In the 20th century, Kazakhstan had the biggest concentration camps of the GULAG system, such as ALZHIR, Steplag, Karlag. The country was turned into one big prison. About 5 million people were sent to Kazakhstan over the years of repression. According to some information, the total number of prisoners was much higher than that.
In the period from 1921 through 1954, 100 thousand people were sentenced in Kazakhstan and 25 thousand of them were executed.
Then, in the 1930s and 1940s, mass deportations of the entire nations were organized to Kazakhstan. In the autumn of 1937, hundreds of thousands of the Koreans, Turkish, Iranians, Kurds, Azerbaijanis were sent to Kazakhstan. Then, during the Great Patriotic War, the Germans, Balkars, Greeks, Chechens, Ingush people and other ethnicities were sent to Kazakhstan. Their number is estimated to be around 1m million 200 people.
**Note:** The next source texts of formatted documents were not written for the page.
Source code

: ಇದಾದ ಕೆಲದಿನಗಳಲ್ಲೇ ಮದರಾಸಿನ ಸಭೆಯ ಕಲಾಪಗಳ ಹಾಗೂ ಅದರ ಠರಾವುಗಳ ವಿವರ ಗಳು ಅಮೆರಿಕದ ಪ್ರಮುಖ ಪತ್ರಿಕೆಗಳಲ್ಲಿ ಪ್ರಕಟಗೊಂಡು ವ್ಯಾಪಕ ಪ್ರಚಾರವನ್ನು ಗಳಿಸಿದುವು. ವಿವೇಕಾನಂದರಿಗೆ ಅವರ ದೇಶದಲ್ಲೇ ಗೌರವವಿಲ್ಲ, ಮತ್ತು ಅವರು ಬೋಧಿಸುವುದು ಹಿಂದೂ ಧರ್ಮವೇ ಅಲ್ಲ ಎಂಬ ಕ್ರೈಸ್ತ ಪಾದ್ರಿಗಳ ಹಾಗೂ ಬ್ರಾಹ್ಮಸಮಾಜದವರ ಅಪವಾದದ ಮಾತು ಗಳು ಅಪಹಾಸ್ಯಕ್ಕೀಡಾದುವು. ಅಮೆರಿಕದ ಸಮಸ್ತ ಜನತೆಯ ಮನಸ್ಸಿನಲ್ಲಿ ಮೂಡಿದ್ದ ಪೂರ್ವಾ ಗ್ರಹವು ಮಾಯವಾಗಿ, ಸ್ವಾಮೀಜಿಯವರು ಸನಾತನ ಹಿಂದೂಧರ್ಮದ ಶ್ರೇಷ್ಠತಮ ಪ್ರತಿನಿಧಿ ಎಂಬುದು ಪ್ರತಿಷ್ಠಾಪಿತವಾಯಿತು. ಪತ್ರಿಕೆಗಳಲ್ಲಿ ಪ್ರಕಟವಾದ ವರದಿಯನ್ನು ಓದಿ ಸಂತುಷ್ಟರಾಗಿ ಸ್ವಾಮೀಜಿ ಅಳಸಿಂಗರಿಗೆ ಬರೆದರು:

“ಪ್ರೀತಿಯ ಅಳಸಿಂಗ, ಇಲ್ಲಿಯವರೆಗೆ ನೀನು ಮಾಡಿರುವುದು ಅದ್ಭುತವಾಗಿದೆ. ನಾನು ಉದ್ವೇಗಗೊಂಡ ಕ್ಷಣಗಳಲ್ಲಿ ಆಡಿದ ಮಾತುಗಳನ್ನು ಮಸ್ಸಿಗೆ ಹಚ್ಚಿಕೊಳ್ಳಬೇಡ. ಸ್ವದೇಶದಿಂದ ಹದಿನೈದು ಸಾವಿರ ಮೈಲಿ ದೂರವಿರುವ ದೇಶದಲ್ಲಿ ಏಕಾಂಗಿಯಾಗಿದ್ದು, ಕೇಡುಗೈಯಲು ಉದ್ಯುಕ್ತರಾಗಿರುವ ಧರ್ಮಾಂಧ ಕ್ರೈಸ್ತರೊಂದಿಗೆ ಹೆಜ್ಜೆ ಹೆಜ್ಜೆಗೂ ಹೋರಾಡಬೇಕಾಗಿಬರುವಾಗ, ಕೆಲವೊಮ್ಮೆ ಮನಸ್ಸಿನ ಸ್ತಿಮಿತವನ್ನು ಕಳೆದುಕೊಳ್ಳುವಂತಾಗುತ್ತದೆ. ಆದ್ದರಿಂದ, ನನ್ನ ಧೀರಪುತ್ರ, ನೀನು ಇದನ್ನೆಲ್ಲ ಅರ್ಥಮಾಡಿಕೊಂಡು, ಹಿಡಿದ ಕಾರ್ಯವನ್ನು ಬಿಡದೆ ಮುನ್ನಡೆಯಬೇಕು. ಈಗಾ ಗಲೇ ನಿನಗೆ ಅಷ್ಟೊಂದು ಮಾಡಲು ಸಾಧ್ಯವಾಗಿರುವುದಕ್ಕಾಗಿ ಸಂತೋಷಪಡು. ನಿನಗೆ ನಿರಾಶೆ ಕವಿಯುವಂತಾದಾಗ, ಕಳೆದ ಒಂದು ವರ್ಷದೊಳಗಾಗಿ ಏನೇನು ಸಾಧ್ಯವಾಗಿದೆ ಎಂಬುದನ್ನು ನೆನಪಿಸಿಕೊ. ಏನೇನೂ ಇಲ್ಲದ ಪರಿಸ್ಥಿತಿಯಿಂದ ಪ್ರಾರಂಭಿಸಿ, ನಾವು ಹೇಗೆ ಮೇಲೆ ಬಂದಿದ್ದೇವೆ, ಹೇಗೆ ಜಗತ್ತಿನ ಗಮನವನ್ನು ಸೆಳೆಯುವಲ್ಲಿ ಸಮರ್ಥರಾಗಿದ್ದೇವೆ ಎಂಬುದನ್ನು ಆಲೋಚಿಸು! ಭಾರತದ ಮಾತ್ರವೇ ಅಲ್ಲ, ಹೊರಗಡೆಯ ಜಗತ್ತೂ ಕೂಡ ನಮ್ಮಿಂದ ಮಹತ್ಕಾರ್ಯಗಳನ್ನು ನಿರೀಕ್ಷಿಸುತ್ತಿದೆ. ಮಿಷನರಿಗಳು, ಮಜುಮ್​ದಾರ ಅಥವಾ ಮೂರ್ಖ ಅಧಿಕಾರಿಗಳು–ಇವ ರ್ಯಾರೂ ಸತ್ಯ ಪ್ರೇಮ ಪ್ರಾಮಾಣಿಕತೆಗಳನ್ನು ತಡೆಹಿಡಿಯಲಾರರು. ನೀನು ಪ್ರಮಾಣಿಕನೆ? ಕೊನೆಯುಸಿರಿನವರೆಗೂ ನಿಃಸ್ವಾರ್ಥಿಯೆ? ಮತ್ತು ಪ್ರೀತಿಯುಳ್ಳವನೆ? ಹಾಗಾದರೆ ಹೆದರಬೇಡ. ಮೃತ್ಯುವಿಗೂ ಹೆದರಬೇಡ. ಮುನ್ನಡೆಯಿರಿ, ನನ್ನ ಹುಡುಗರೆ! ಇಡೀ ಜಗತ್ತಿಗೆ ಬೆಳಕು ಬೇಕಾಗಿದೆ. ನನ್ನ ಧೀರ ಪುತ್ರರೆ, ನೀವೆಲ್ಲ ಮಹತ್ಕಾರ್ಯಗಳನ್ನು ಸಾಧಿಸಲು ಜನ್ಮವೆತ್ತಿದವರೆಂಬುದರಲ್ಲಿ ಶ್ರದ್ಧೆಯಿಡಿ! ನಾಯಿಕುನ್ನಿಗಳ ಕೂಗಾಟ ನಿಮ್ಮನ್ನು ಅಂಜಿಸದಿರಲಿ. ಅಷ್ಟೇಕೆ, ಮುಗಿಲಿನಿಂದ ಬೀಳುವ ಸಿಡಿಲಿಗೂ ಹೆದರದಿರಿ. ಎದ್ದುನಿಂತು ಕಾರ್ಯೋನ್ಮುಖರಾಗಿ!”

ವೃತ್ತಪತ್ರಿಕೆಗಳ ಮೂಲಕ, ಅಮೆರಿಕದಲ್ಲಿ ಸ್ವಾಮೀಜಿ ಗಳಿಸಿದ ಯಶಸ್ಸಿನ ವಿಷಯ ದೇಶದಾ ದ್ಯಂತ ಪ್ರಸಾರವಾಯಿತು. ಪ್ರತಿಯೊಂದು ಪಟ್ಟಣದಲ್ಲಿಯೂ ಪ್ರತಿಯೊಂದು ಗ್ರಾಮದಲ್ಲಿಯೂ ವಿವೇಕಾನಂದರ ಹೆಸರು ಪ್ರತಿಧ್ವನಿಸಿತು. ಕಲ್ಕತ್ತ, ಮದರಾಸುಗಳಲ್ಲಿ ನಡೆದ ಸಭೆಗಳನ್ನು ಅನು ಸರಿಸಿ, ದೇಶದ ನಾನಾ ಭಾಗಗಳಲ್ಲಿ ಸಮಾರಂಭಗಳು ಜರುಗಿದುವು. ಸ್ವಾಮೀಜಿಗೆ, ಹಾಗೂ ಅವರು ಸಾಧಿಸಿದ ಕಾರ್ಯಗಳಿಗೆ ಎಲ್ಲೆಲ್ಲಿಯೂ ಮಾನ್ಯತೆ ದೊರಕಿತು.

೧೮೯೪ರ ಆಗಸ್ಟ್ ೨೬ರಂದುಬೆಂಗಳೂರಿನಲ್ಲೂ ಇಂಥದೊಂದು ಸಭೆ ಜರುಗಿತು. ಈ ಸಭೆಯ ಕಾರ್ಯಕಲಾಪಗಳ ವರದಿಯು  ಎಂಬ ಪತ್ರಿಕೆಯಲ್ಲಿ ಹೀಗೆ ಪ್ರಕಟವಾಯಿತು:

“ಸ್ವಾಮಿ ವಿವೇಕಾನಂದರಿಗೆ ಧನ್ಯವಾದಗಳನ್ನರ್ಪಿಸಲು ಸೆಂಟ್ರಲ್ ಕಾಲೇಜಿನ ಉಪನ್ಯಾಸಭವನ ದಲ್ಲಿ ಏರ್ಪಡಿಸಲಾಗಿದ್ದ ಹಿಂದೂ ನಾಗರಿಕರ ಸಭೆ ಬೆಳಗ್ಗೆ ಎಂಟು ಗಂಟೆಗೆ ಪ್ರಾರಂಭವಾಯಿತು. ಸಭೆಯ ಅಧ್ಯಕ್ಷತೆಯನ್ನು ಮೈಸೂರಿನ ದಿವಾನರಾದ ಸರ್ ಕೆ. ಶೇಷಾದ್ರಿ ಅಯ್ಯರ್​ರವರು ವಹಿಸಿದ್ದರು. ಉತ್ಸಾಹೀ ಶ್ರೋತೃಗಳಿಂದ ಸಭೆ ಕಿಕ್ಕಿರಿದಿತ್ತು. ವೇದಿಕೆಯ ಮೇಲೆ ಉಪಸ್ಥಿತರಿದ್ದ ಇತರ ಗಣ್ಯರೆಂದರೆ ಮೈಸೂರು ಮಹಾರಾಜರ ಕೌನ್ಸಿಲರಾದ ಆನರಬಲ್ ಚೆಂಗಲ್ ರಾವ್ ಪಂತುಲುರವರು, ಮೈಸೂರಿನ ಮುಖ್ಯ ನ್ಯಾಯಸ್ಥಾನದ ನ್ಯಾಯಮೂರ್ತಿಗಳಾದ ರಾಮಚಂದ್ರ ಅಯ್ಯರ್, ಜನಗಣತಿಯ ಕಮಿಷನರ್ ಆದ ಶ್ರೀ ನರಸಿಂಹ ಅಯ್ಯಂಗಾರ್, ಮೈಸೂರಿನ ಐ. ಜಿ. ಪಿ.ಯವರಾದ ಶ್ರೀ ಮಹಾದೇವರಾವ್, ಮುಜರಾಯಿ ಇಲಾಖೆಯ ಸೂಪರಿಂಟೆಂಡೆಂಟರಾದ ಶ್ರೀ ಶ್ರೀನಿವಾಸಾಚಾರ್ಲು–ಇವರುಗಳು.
Some outstanding public figures of culture and art of Kazakhstan were among the victims of the repression. They were A. Baitursynov, A. Bokeikhanov, M. Dulatov, M. Tynyshbayev, S. Seifulin, I. Zhansugurov, B. Mailin. S. Asfendiyarov and others. Many others got into that system that did not have mercy for anyone.
Most often the Kazakhstanis were accused of being Japanese spies, antisoviet agitation and propaganda which did not have to be proved. It was just a reason to sentence people.
The fight against supposed public enemies resulted in establishment of a large network of concentration camps in Kazakhstan. Many regions of the country were just circled by the barbed wire and guarded by armed soldiers to shoot anyone attempting to escape.
In the mid-50s after the death of Stalin and arrest of Beriya, the process of reconsideration of the sentences for convicts in the concentration camps began and many people were resealed. The large-scale rehabilitation of the victims of political repression is a demonstration of a failure of the repression policy held by the Soviet State and unjustified penal practice.